Buildmeister process


  • Buildmeister rotates every 2 weeks
  • To see who is the Buildmeister now refer to Buildmeister gsheet
  • Each rotation should be confirmed by a 'handshake' between the outgoing Buildmeister and the new one in the related Telegram chat
  • Buildmeister is responsible for:
  • Pushing team members to fix broken tests
  • Conducting post-mortem analysis
    • Why did the break happen?
    • What can we avoid the problem, especially through process and automation
  • Testing workflows are available via github actions:
  • Testing workflows that need to be checked:
  • Refer to .github dir in the repo for update schedule of GH actions
  • Additional information about the tests and gdoc

Notification system

  • @CK_cmamp_buildbot notifies the team about breaks via Telegram channel CK build notifications
  • A notification contains:
  • Failing tests type: fast/slow/super-slow
  • Repo
  • Branch
  • Event
  • Link to a failing run

Example: - Alt Text

Buildmeister instructions

  • You receive a break notification from @CK_cmamp_buildbot
  • Have a look at the message
  • Do it right away, this is always your highest priority task
  • Notify the team

  • Post on the CK build notifications Telegram channel what tests broke, e.g.,
    FAILED knowledge_graph/vendors/test/

  • If unsure about the cause of failure (chance that failure is temporary):
    • Do a quick run locally for failed test
    • If test is specific and can not be run locally, rerun the regressions
  • Ask if somebody knows what is the problem
    • If you know who is in charge of that test (you can use git blame) ask directly
  • If the offender says that it's fixing the bug right away, let him / her do it
  • Otherwise file a bug to track the issue

  • File an Issue in GH / ZH to report the failing tests and the errors

  • Example:
  • Issue title template Build fail - {repo} {test type} ({run number})
    • Example: Build fail - Cmamp fast_tests (1442077107)
  • Paste the URL of the failing run
  • Provide as much information as possible to give an understanding of the problem
  • List all the tests with FAILED status in a github run, e.g.,
        FAILED knowledge_graph/vendors/test/
        FAILED knowledge_graph/vendors/nbsc/test/
  • Stack trace or part of it (if it's too large)
        Traceback (most recent call last): File
        "/.../automl/hypotheses/test/test*", line 104, in test1
        kg_metadata, * = p1ut.load_release(version="0.5.2") File
        "/.../knowledge_graph/vendors/", line 53, in load_release % version,
        File "/.../amp/helpers/", line 335, in dassert_dir_exists \_dfatal(txt,
        msg, \*args) File "/.../amp/helpers/", line 97, in \_dfatal
        dfatal(dfatal_txt) File "/.../amp/helpers/", line 48, in dfatal raise
        assertion_type(ret) AssertionError:
        * Failed assertion * dir='/fsx/research/data/kg/releases/timeseries_db/v0.5.2'
        doesn't exist or it's not a dir The requested version 0.5.2 has no directory
        associated with it.
  • Add the issue to the BUILD - Breaks Epic so that we can track it
  • If the failures are not connected to each other, file separate issues for each of the potential root cause
  • Keep issues grouped according to the codebase organization

  • Post the issue reference on Telegram channel CK build notifications

  • You can quickly discuss there who will take care of the broken tests, assign that person
  • You can use git blame to see who wrote the test
  • Otherwise, assign it to the person who can reroute

  • Our policy is "fix it or revert"

  • The build needs to go back to green within 1 hr

    • Either the person responsible for the break fixes the bug within 1 hour
    • Or you need to push the responsible person to disable the test
    • Do not make the decision about disabling the test yourself!
    • First, check with the responsible person, and if he / she is ok with disabling, do it
    • NB! Disabling the test is not the first choice, it's a measure of last resort!
  • Regularly check issues that belong to the Epic BUILD - Breaks.

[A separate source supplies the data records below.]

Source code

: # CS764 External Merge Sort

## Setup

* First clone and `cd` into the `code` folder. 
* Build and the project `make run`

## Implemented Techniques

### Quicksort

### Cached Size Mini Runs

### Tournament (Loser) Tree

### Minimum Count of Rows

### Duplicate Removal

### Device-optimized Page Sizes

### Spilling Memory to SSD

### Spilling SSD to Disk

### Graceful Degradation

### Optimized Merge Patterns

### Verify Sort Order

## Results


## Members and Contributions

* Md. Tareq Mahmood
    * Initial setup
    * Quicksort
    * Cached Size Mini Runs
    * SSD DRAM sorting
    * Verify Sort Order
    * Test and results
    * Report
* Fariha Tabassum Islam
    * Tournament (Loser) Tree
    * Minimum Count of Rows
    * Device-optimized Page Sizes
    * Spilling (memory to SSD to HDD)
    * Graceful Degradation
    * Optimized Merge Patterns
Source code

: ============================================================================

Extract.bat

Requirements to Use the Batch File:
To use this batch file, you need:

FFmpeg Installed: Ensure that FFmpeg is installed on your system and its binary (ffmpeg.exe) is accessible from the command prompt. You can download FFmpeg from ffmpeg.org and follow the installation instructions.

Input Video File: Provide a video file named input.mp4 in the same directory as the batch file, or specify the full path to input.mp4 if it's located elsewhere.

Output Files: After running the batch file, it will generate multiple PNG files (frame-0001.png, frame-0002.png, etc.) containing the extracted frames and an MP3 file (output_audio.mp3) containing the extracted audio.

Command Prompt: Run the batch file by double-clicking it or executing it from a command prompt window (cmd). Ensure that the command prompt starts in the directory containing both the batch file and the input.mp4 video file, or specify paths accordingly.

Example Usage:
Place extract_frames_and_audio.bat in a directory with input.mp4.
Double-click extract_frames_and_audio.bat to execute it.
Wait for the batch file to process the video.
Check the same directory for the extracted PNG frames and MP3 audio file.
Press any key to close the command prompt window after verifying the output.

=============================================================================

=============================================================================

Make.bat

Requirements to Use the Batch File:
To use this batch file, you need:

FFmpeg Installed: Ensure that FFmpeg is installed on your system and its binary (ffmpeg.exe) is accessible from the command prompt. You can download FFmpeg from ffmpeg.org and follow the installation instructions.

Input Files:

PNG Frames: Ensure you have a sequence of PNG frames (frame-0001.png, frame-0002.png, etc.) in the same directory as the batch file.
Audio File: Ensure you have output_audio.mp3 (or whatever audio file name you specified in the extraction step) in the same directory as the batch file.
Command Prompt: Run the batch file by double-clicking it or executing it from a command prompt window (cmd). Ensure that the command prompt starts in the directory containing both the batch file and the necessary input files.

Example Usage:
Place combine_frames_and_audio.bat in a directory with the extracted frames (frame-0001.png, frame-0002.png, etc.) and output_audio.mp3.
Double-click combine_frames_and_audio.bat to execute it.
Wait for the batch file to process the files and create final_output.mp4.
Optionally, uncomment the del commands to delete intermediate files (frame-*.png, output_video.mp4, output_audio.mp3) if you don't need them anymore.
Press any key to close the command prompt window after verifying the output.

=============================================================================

  • You have to update the break issues if the problem was solved or partially solved.
  • Pay special attention to the failures which resulted in disabling tests

  • When your time of the Buildmeister duties is over, confirm the rotation with the next responsible person in the related Telegram chat.

update_amp_submodule fails

  • When this happens, the first thing to do is attempt to update the amp pointer manually

  • Instructions:

        > cd src/dev_tools1 
        > git checkout master 
        > git pull --recurse-submodules 
        > cd amp 
        > git checkout master 
        > git pull origin master 
        > cd .. 
        > git add "amp" 
        > git commit -m "Update amp pointer"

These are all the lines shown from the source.